Cruzo la calle para llevar té a los soldados que están en el estacionamiento. Todos son musulmanes chiítas de Baalbek. Jamás abrirán fuego contra una tripulación de misiles de Hezbollah. Luego vuelvo a casa de otra visita a los suburbios del sur y descubro que se han ido junto con su monstruo. La primera buena noticia del día.
El ministro de Finanzas realiza hoy una conferencia de prensa para hablar de los miles de millones de dólares en daños que causan en Líbano los ataques aéreos israelíes. "Hemos recibido promesas de ayuda de Arabia Saudita, Kuwait y Qatar", anuncia con orgullo. "¿Y de Irán y Siria?", pregunta el periodista de la radio, citando a los dos principales patrocinadores de Hezbollah en el mundo árabe. "Nada", responde el ministro en forma cortante.
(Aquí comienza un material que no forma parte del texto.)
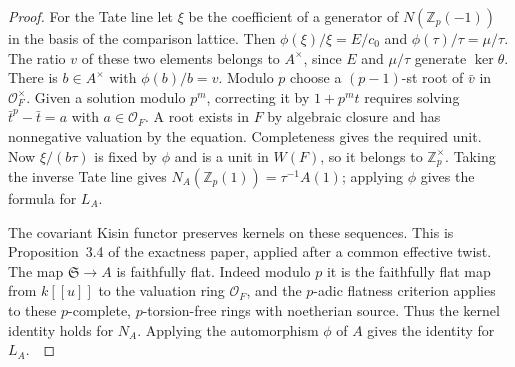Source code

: \documentclass[a4paper,11pt]{article}
\theoremstyle{definition}
\theoremstyle{remark}
\newcommand{\ZZ}{\mathbb Z}\newcommand{\ord}{\operatorname{ord}}
\numberwithin{equation}{section}
\begin{document}
\begin{proof}
For the Tate line let \(\xi\) be the coefficient of a generator
of \(N(\ZZ_p(-1))\) in the basis of the comparison lattice.
Then \(\phi(\xi)/\xi=E/c_0\) and
\(\phi(\tau)/\tau=\mu/\tau\). The ratio \(v\) of these
two elements belongs to \(A^\times\), since \(E\) and
\(\mu/\tau\) generate \(\ker\theta\). There is \(b\in A^\times\)
with \(\phi(b)/b=v\). Modulo \(p\) choose a \((p-1)\)-st root
of \(\bar v\) in \(\mathcal O_F^\times\). Given a solution
modulo \(p^m\), correcting it by \(1+p^m t\) requires solving
\(\bar t^p-\bar t=a\) with \(a\in\mathcal O_F\). A root exists
in \(F\) by algebraic closure and has nonnegative valuation
by the equation. Completeness gives the required unit.
Now \(\xi/(b\tau)\) is fixed by \(\phi\) and is a unit in
\(W(F)\), so it belongs to \(\ZZ_p^\times\). Taking the
inverse Tate line gives \(N_A(\ZZ_p(1))=\tau^{-1}A(1)\);
applying \(\phi\) gives the formula for \(L_A\).

The covariant Kisin functor preserves kernels on these
sequences. This is Proposition~3.4 of the exactness paper,
applied after a common effective twist. The map
\(\mathfrak S\to A\) is faithfully flat. Indeed modulo \(p\)
it is the faithfully flat map from \(k[[u]]\) to the valuation
ring \(\mathcal O_F\), and the \(p\)-adic flatness criterion
applies to these \(p\)-complete, \(p\)-torsion-free rings with
noetherian source. Thus the kernel identity holds for \(N_A\).
Applying the automorphism \(\phi\) of \(A\) gives the identity
for \(L_A\).~\cite[Sections~2.1 and~3, Proposition~3.4]{III-II-cgmexact759}
\end{proof}
\end{document}
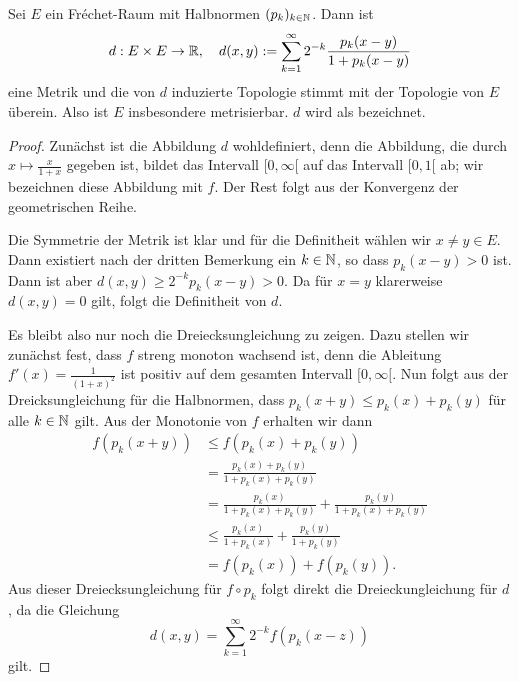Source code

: \begin{prop}
  \label{prop:frechet-metrik}
  Sei $E$ ein Fr\'echet-Raum mit Halbnormen $(p_k)_{k \in \mathbb{N}}$. Dann
  ist
  \[
  d: E \times E \rightarrow \mathbb{R}, \quad d(x,y) := \sum_{k=1}^\infty 2^{-k}
  \frac{p_k(x-y)}{1 + p_k(x-y)}
  \]
  eine Metrik und die von $d$ induzierte Topologie stimmt mit der
  Topologie von $E$ überein. Also ist $E$ insbesondere
  metrisierbar. $d$ wird als  bezeichnet.
\end{prop}

\begin{proof}
  Zunächst ist die Abbildung $d$ wohldefiniert, denn die Abbildung,
  die durch $x \mapsto \frac{x}{1+x}$ gegeben ist, bildet das
  Intervall $[0, \infty[$ auf das Intervall $[0,1[$ ab; wir bezeichnen
  diese Abbildung mit $f$. Der Rest folgt
  aus der Konvergenz der geometrischen Reihe.

  Die Symmetrie der Metrik ist klar und für die Definitheit wählen wir
  $x\neq y \in E$. Dann existiert nach der dritten Bemerkung ein $k \in
  \mathbb{N}$, so dass $p_k(x-y) >0$ ist. Dann ist aber $d(x,y) \geq
  2^{-k}p_k(x-y) > 0$. Da für $x =y$ klarerweise $d(x,y) =0$ gilt,
  folgt die Definitheit von $d$.

  Es bleibt also nur noch die
  Dreiecksungleichung zu zeigen. Dazu stellen wir zunächst fest, dass
  $f$ streng monoton wachsend ist, denn die Ableitung $f'(x) =
  \frac{1}{(1+x)^2}$ ist positiv auf dem gesamten Intervall $[0,
  \infty[$. Nun folgt aus der Dreicksungleichung für die Halbnormen,
  dass $p_k(x+y) \leq p_k(x) + p_k(y)$ für alle $k \in \mathbb{N}$ gilt. Aus
  der Monotonie von $f$ erhalten wir dann
  \begin{align*}
    f(p_k(x+y)) & \leq f(p_k(x) + p_k(y)) \\
    & = \frac{ p_k(x) + p_k(y)}{1 + p_k(x) + p_k(y)}\\
    & = \frac{p_k(x)}{1+ p_k(x)+p_k(y)} + \frac{p_k(y)}{1+p_k(x) +
      p_k(y)} \\
    & \leq \frac{p_k(x)}{1+p_k(x)} + \frac{p_k(y)}{1+ p_k(y)} \\
    & = f(p_k(x)) + f(p_k(y)).
  \end{align*}
  Aus dieser Dreiecksungleichung für $f \circ p_k$ folgt direkt die
  Dreieckungleichung für $d$, da die Gleichung
  \[
  d(x,y) = \sum_{k=1}^\infty 2^{-k}f(p_k(x-z))
  \]
  gilt.
  

\end{proof}

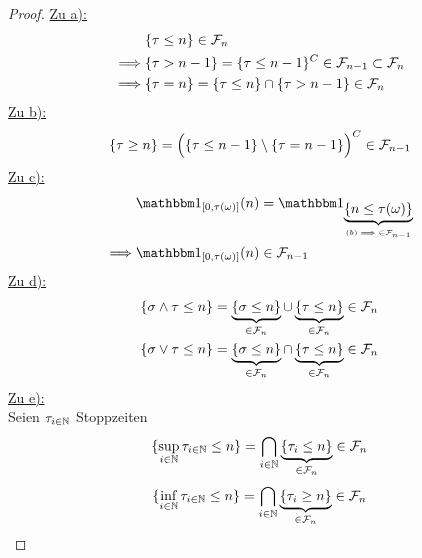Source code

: \documentclass[12pt,a4paper]{article}
\begin{document}
\begin{proof}
\underline{Zu a):}\\
\begin{align*}
	&\{\tau \leq n\} \in \mathcal{F}_n \\
	\implies & \{\tau > n-1\} = \{\tau \leq n-1\}^C \in \mathcal{F}_{n-1} \subset \mathcal{F}_n \\
	\implies & \{\tau = n\} = \{\tau \leq n\} \cap \{\tau > n-1\} \in \mathcal{F}_n
	\end{align*}
\underline{Zu b):}\\
\begin{align*}
	\{\tau \geq n \} = \Big(\{\tau \leq n-1 \} \setminus \{\tau = n-1 \} \Big)^C \in \mathcal{F}_{n-1}
\end{align*}
\underline{Zu c):}\\
\begin{align*}
	&\indi_{[0,\tau(\omega)]}(n)=\indi_{\underbrace{\{n\leq \tau(\omega)\}}_{(b) \implies \in\F_{n-1}}} \\
	\implies &\indi_{[0,\tau(\omega)]}(n) \in \F_{n-1}
\end{align*}
\underline{Zu d):}\\
\begin{align*}
	&\{\sigma \wedge \tau \leq n \} = \underbrace{\{\sigma \leq n\}}_{\in \mathcal{F}_n} \cup \underbrace{\{\tau \leq n\}}_{\in\mathcal{F}_n} \in \mathcal{F}_n \\
	&\{\sigma \vee \tau \leq n \} = \underbrace{\{\sigma \leq n\}}_{\in \mathcal{F}_n} \cap \underbrace{\{\tau \leq n\}}_{\in\mathcal{F}_n} \in \mathcal{F}_n
\end{align*}
\underline{Zu e):}\\
Seien $\tau_{i\in\mathbb{N}}$ Stoppzeiten
\begin{align*}
	\{\sup_{i\in\mathbb{N}} \tau_{i\in\mathbb{N}} \leq n\} = \bigcap_{i\in\mathbb{N}}\underbrace{\{\tau_i \leq n\}}_{\in\mathcal{F}_n} \in \mathcal{F}_n
\end{align*}
\begin{align*}
	\{\inf_{i\in\mathbb{N}} \tau_{i\in\mathbb{N}} \leq n\} = \bigcap_{i\in\mathbb{N}}\underbrace{\{\tau_i \geq n\}}_{\in\mathcal{F}_n} \in \mathcal{F}_n
\end{align*}

\end{proof}
\end{document}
Jueves 20 de julio. Mal día en cuanto a mensajes. Llamadas de Estados Unidos para decirme que soy un antisemita por criticar a Israel. Aquí vamos de nuevo. Llamar antisemitas a personas decentes pronto volverá respetable el antisemitismo, les digo a quienes hablan, y les pido que digan a la fuerza aérea israelí que deje de matar civiles. Luego un fax de un amigo judío en California me dice que un tipo llamado Lee Kaplan -"columnista del Noticiero Nacional de Israel", sea eso lo que sea- me ha condenado por desarrollar "una carrera altamente lucrativa de orador entre antisemitas". A diferencia de Benjamin Netanyahu y muchos otros que me vienen a la mente, jamás he cobrado por dar conferencias -jamás-, pero tachar de antisemitas a los miles de estadunidenses ordinarios que me escuchan es escandaloso.
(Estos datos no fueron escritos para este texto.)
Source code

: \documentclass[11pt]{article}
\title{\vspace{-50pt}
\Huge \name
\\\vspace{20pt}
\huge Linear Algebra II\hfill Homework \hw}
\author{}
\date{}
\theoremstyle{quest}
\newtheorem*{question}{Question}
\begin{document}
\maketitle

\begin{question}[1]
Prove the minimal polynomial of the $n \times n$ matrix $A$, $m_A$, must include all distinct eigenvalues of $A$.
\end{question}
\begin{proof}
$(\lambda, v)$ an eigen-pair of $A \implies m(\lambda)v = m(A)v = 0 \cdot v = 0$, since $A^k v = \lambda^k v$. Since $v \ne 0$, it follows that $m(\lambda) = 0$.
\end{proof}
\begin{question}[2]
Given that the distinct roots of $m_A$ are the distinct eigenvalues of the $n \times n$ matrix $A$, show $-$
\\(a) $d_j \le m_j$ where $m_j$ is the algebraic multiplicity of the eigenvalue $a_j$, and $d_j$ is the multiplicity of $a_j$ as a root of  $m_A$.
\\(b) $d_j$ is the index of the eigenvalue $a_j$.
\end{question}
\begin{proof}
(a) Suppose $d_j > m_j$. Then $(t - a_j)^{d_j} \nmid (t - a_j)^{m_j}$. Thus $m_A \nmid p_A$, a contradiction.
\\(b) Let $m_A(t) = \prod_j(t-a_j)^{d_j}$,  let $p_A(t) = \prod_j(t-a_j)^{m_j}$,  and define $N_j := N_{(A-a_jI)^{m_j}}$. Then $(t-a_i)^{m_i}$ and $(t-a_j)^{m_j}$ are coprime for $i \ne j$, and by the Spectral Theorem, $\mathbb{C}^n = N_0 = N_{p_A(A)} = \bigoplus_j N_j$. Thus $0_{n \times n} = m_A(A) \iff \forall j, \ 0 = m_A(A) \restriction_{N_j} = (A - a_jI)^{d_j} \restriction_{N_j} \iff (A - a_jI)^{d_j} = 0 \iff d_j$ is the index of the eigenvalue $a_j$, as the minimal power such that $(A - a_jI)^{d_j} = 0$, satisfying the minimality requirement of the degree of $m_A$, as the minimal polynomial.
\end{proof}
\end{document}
Otro fax proviene del editor de la próxima edición en rústica de mi libro, quien se disculpa por molestarme en un "momento tan difícil (sic)", pero promete enviarme pruebas de imprenta por DHL, que aún funciona en Beirut. Voy al centro para confirmar con la empresa de mensajería. Sí, me dice el dependiente, los paquetes con destino a Líbano se envían a Jordania y de allí en camión vía Damasco a Beirut. En camión, me digo. Cielos.
Viernes 21 de julio. Los israelíes acaban de bombardear la prisión de Khiam. Un blanco interesante, porque es la cárcel en la cual la antigua milicia aliada de Israel, el Ejército del Sur de Líbano, solía torturar a los prisioneros atándoles electrodos al pene y a las mujeres electrocutándoles los senos. Cuando el ejército israelí se retiró, en 2000, Hezbollah convirtió la prisión en museo. Ahora la evidencia de la crueldad del ESL se ha borrado. Otro blanco "terrorista".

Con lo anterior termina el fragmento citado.